- A
Enable RDS Performance Insights to identify the slow queries
Performance Insights provides a dashboard to analyze database performance and identify problematic queries.
- B
Upgrade to a larger instance type
Why wrong: Scaling up may help temporarily but does not address the root cause; it is a reactive measure.
- C
Increase the DB instance storage to improve I/O
Why wrong: Storage increase does not reduce CPU utilization.
- D
Create a read replica and direct reporting queries to the replica
Offloading reporting queries reduces load on the primary instance, alleviating CPU spikes.
- E
Implement connection pooling using Amazon RDS Proxy
Why wrong: RDS Proxy manages connections but does not directly identify or resolve slow queries.

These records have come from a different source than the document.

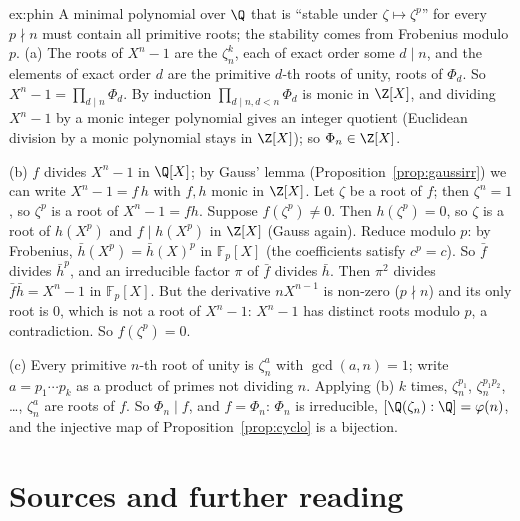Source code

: \begin{solution}{ex:phin}
\idea A minimal polynomial over $\Q$ that is ``stable under $\zeta\mapsto\zeta^p$'' for every $p\nmid n$ must contain all primitive roots; the stability comes from Frobenius modulo $p$.
\writeup (a) The roots of $X^n-1$ are the $\zeta_n^k$, each of exact order some $d\mid n$, and the elements of exact order $d$ are the primitive $d$-th roots of unity, roots of $\Phi_d$. So $X^n-1=\prod_{d\mid n}\Phi_d$. By induction $\prod_{d\mid n,d<n}\Phi_d$ is monic in $\Z[X]$, and dividing $X^n-1$ by a monic integer polynomial gives an integer quotient (Euclidean division by a monic polynomial stays in $\Z[X]$); so $\Phi_n\in\Z[X]$.

(b) $f$ divides $X^n-1$ in $\Q[X]$; by Gauss' lemma (Proposition~\ref{prop:gaussirr}) we can write $X^n-1=f\,h$ with $f,h$ monic in $\Z[X]$. Let $\zeta$ be a root of $f$; then $\zeta^n=1$, so $\zeta^p$ is a root of $X^n-1=fh$. Suppose $f(\zeta^p)\ne0$. Then $h(\zeta^p)=0$, so $\zeta$ is a root of $h(X^p)$ and $f\mid h(X^p)$ in $\Z[X]$ (Gauss again). Reduce modulo $p$: by Frobenius, $\bar h(X^p)=\bar h(X)^p$ in $\mathbb F_p[X]$ (the coefficients satisfy $c^p=c$). So $\bar f$ divides $\bar h^p$, and an irreducible factor $\pi$ of $\bar f$ divides $\bar h$. Then $\pi^2$ divides $\bar f\bar h=X^n-1$ in $\mathbb F_p[X]$. But the derivative $nX^{n-1}$ is non-zero ($p\nmid n$) and its only root is $0$, which is not a root of $X^n-1$: $X^n-1$ has distinct roots modulo $p$, a contradiction. So $f(\zeta^p)=0$.

(c) Every primitive $n$-th root of unity is $\zeta_n^a$ with $\gcd(a,n)=1$; write $a=p_1\cdots p_k$ as a product of primes not dividing $n$. Applying (b) $k$ times, $\zeta_n^{p_1}$, $\zeta_n^{p_1p_2}$, \dots, $\zeta_n^a$ are roots of $f$. So $\Phi_n\mid f$, and $f=\Phi_n$: $\Phi_n$ is irreducible, $[\Q(\zeta_n):\Q]=\varphi(n)$, and the injective map of Proposition~\ref{prop:cyclo} is a bijection.
\end{solution}

\section*{Sources and further reading}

DBS-C01 Workload-Specific Database Design Practice Question
This DBS-C01 practice question tests your understanding of workload-specific database design. The scenario asks you to isolate a root cause — eliminate options that address a different problem before choosing. After answering, compare your reasoning against the explanation and wrong-answer breakdown below. Once you have made your selection, read the full explanation to reinforce the concept and understand why each distractor is designed to mislead on exam day.
A company runs a web application on Amazon EC2 instances behind an Application Load Balancer. The application uses Amazon RDS for MySQL. Recently, the database CPU utilization spikes to 100% during peak hours. The team observes that the spike is caused by a large number of slow queries. They need to identify and resolve the issue with minimal disruption. Which combination of steps should they take? (Choose two.)
Answer choices
Why each option matters
Answer the question above first, then reveal the full breakdown to understand why each option is right or wrong.

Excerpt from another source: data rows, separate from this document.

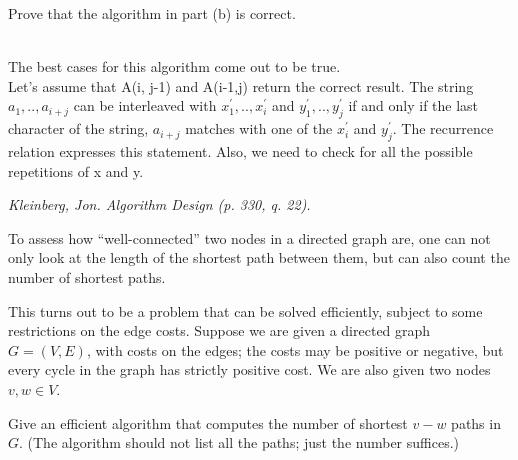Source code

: \documentclass[solutionorbox,answers]{exam}
\begin{document}
\begin{questions}
\begin{parts}
  \newpage
  \item Prove that the algorithm in part (b) is correct.
  \begin{solutionbox}{} \vspace{1em} \\
  The best cases for this algorithm come out to be true.\\
  Let's assume that A(i, j-1) and A(i-1,j) return the correct result. The string $a_{1},..,a_{i+j}$ can be interleaved with $x_{1}^{'},..,x_{i}^{'}$ and $y_{1}^{'},..,y_{j}^{'}$ if and only if the last character of the string, $a_{i+j}$ matches with one of the $x_{i}^{'}$ and $y_{j}^{'}$. The recurrence relation expresses this statement. Also, we need to check for all the possible repetitions of x and y.
  \end{solutionbox}
  \end{parts}



\question \textit{Kleinberg, Jon. Algorithm Design (p. 330, q. 22).} 

To assess how “well-connected” two nodes in a directed graph are, one can not only look at the length of the shortest path between them, but can also count the number of shortest paths. 

This turns out to be a problem that can be solved efficiently, subject to some restrictions on the edge costs. Suppose we are given a directed graph $G = (V, E)$, with costs on the edges; the costs may be positive or negative, but every cycle in the graph has strictly positive cost. We are also given two nodes $v, w\in V$. 

Give an efficient algorithm that computes the number of shortest $v-w$ paths in $G$. (The algorithm should not list all the paths; just the number suffices.) 


\end{questions}
\end{document}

Correct answer & explanation
Enable RDS Performance Insights to identify the slow queries
Option B: Enabling RDS Performance Insights helps identify the slow queries and their resource consumption. Option D: Creating a read replica for reporting queries offloads read traffic from the primary, reducing CPU load. Option A is not a quick identification step. Option C is a long-term solution. Option E is not directly helpful for identifying slow queries.

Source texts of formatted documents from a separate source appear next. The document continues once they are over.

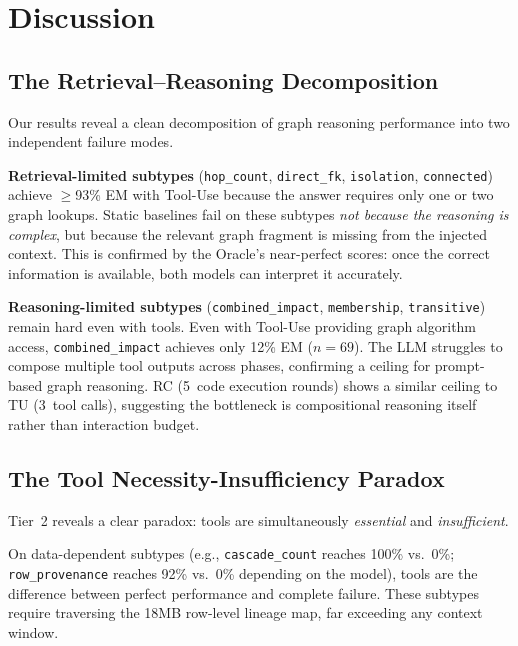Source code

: \section{Discussion}
\label{sec:discussion}

\subsection{The Retrieval--Reasoning Decomposition}

Our results reveal a clean decomposition of graph reasoning performance
into two independent failure modes.

\textbf{Retrieval-limited subtypes} (\texttt{hop\_count},
\texttt{direct\_fk}, \texttt{isolation}, \texttt{connected}) achieve
$\geq$93\% EM with Tool-Use because the answer requires only one or
two graph lookups.  Static baselines fail on these subtypes
\emph{not because the reasoning is complex}, but because the relevant
graph fragment is missing from the injected context.  This is confirmed
by the Oracle's near-perfect scores: once the correct information is
available, both models can interpret it accurately.

\textbf{Reasoning-limited subtypes} (\texttt{combined\_impact},
\texttt{membership}, \texttt{transitive}) remain hard even with tools.
Even with Tool-Use providing graph algorithm access,
\texttt{combined\_impact} achieves only 12\% EM ($n=69$).  The LLM
struggles to compose multiple tool outputs across phases, confirming
a ceiling for prompt-based graph reasoning.  RC
(5~code execution rounds) shows a similar ceiling to TU (3~tool calls),
suggesting the bottleneck is compositional reasoning itself rather
than interaction budget.

\subsection{The Tool Necessity-Insufficiency Paradox}

Tier~2 reveals a clear paradox: tools are simultaneously
\emph{essential} and \emph{insufficient}.

On data-dependent subtypes (e.g., \texttt{cascade\_count} reaches 100\% vs.\ 0\%;
\texttt{row\_provenance} reaches 92\% vs.\ 0\% depending on the model), tools are the difference
between perfect performance and complete failure.  These subtypes
require traversing the 18MB row-level lineage map, far exceeding any
context window.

Key principle: NAT direction and interface roles matter as much as the IP address mapping. Inside/outside designation controls which traffic is translated.
Answer analysis
Option-by-option breakdown
For each option: why learners choose it and why it is or isn't the right answer here.
- ✓
Enable RDS Performance Insights to identify the slow queries
Why this is correct
Performance Insights provides a dashboard to analyze database performance and identify problematic queries.
Related concept
Static NAT maps one inside address to one outside address.
- ✗
Upgrade to a larger instance type
Why it's wrong here
Scaling up may help temporarily but does not address the root cause; it is a reactive measure.
- ✗
Increase the DB instance storage to improve I/O
Why it's wrong here
Storage increase does not reduce CPU utilization.
- ✓
Create a read replica and direct reporting queries to the replica
Why this is correct
Offloading reporting queries reduces load on the primary instance, alleviating CPU spikes.
Related concept
Static NAT maps one inside address to one outside address.
- ✗
Implement connection pooling using Amazon RDS Proxy
Why it's wrong here
RDS Proxy manages connections but does not directly identify or resolve slow queries.
Common exam traps
Common exam trap: NAT rules depend on direction and matching traffic
NAT is not only about the public address. The inside/outside interface roles and the ACL or rule that matches traffic are just as important.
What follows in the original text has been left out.